Given records>
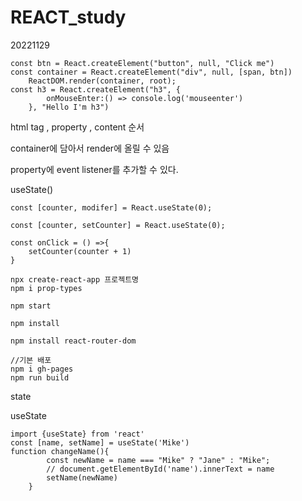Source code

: # REACT_study

20221129



```react
const btn = React.createElement("button", null, "Click me")
const container = React.createElement("div", null, [span, btn])
    ReactDOM.render(container, root);
const h3 = React.createElement("h3", {
        onMouseEnter:() => console.log('mouseenter')
    }, "Hello I'm h3")
```

html tag , property , content 순서

container에 담아서 render에 올릴 수 있음

property에 event listener를 추가할 수 있다.



useState()

```react
const [counter, modifer] = React.useState(0);

const [counter, setCounter] = React.useState(0);
  
const onClick = () =>{
    setCounter(counter + 1)
}
```







```
npx create-react-app 프로젝트명
npm i prop-types

npm start

npm install

npm install react-router-dom

//기본 배포
npm i gh-pages
npm run build
```



state

useState

```react
import {useState} from 'react'
const [name, setName] = useState('Mike')
function changeName(){
        const newName = name === "Mike" ? "Jane" : "Mike";
        // document.getElementById('name').innerText = name
        setName(newName)
    }
```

What is expected> Would you filter the records and copy each line that contains the word "Mike"?

Problem solution>
const [name, setName] = useState('Mike')
        const newName = name === "Mike" ? "Jane" : "Mike";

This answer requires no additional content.